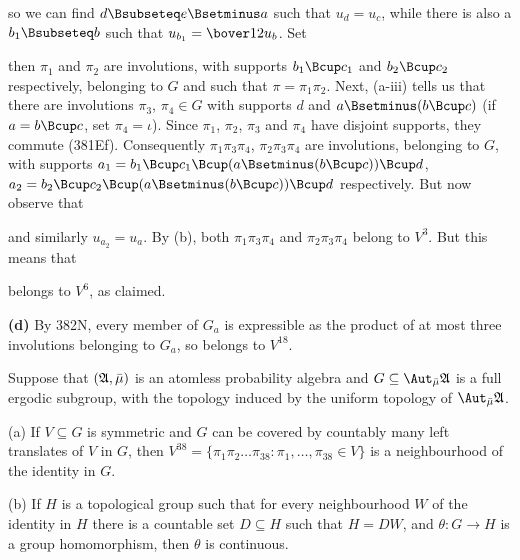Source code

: {

\noindent so we can find $d\Bsubseteq e\Bsetminus a$ such that
$u_d=u_c$, while there is also a $b_1\Bsubseteq b$ such that
$u_{b_1}=\bover12u_b$.   Set


\noindent then $\pi_1$ and $\pi_2$ are involutions, with supports
$b_1\Bcup c_1$ and $b_2\Bcup c_2$ respectively, belonging to $G$
and such that $\pi=\pi_1\pi_2$.
Next, (a-iii) tells us that there are involutions $\pi_3$, $\pi_4\in G$
with supports $d$ and $a\Bsetminus(b\Bcup c)$ (if $a=b\Bcup c$, set
$\pi_4=\iota$).
Since $\pi_1$, $\pi_2$, $\pi_3$ and $\pi_4$ have disjoint supports,
they commute (381Ef).   Consequently
$\pi_1\pi_3\pi_4$, $\pi_2\pi_3\pi_4$ are involutions, belonging to $G$,
with supports
$a_1=b_1\Bcup c_1\Bcup(a\Bsetminus(b\Bcup c))\Bcup d$,
$a_2=b_2\Bcup c_2\Bcup(a\Bsetminus(b\Bcup c))\Bcup d$ respectively.
But now observe that


\noindent and similarly $u_{a_2}=u_a$.   By (b), both
$\pi_1\pi_3\pi_4$ and $\pi_2\pi_3\pi_4$ belong to $V^3$.
But this means that


\noindent belongs to $V^6$, as claimed.\ \Qed

\medskip

{\bf (d)} By 382N, every member of $G_a$ is
expressible as the product of at most three involutions belonging to
$G_a$, so belongs to $V^{18}$.
}%

Suppose that $(\frak A,\bar\mu)$ is an atomless probability algebra and
$G\subseteq\AmuA$ is a full ergodic subgroup, with the topology induced by the uniform topology of $\AmuA$.

(a) If $V\subseteq G$ is symmetric
and $G$ can be covered by countably many left translates of $V$ in $G$,
then $V^{38}=\{\pi_1\pi_2\ldots\pi_{38}:\pi_1,\ldots,\pi_{38}\in V\}$
is a neighbourhood of the identity in $G$.

(b) If $H$ is a topological group such that for every neighbourhood
$W$ of the identity in $H$ there is a countable set $D\subseteq H$ such
that $H=DW$,
and $\theta:G\to H$ is a group homomorphism, then $\theta$ is continuous.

:::::

[WHAT IS REQUIRED] With every picture removed, give the entries above again exactly.

[TASK RESPONSE]
Source code

: {

\noindent so we can find $d\Bsubseteq e\Bsetminus a$ such that
$u_d=u_c$, while there is also a $b_1\Bsubseteq b$ such that
$u_{b_1}=\bover12u_b$.   Set


\noindent then $\pi_1$ and $\pi_2$ are involutions, with supports
$b_1\Bcup c_1$ and $b_2\Bcup c_2$ respectively, belonging to $G$
and such that $\pi=\pi_1\pi_2$.
Next, (a-iii) tells us that there are involutions $\pi_3$, $\pi_4\in G$
with supports $d$ and $a\Bsetminus(b\Bcup c)$ (if $a=b\Bcup c$, set
$\pi_4=\iota$).
Since $\pi_1$, $\pi_2$, $\pi_3$ and $\pi_4$ have disjoint supports,
they commute (381Ef).   Consequently
$\pi_1\pi_3\pi_4$, $\pi_2\pi_3\pi_4$ are involutions, belonging to $G$,
with supports
$a_1=b_1\Bcup c_1\Bcup(a\Bsetminus(b\Bcup c))\Bcup d$,
$a_2=b_2\Bcup c_2\Bcup(a\Bsetminus(b\Bcup c))\Bcup d$ respectively.
But now observe that


\noindent and similarly $u_{a_2}=u_a$.   By (b), both
$\pi_1\pi_3\pi_4$ and $\pi_2\pi_3\pi_4$ belong to $V^3$.
But this means that


\noindent belongs to $V^6$, as claimed.\ \Qed

\medskip

{\bf (d)} By 382N, every member of $G_a$ is
expressible as the product of at most three involutions belonging to
$G_a$, so belongs to $V^{18}$.
}%

Suppose that $(\frak A,\bar\mu)$ is an atomless probability algebra and
$G\subseteq\AmuA$ is a full ergodic subgroup, with the topology induced by the uniform topology of $\AmuA$.

(a) If $V\subseteq G$ is symmetric
and $G$ can be covered by countably many left translates of $V$ in $G$,
then $V^{38}=\{\pi_1\pi_2\ldots\pi_{38}:\pi_1,\ldots,\pi_{38}\in V\}$
is a neighbourhood of the identity in $G$.

(b) If $H$ is a topological group such that for every neighbourhood
$W$ of the identity in $H$ there is a countable set $D\subseteq H$ such
that $H=DW$,
and $\theta:G\to H$ is a group homomorphism, then $\theta$ is continuous.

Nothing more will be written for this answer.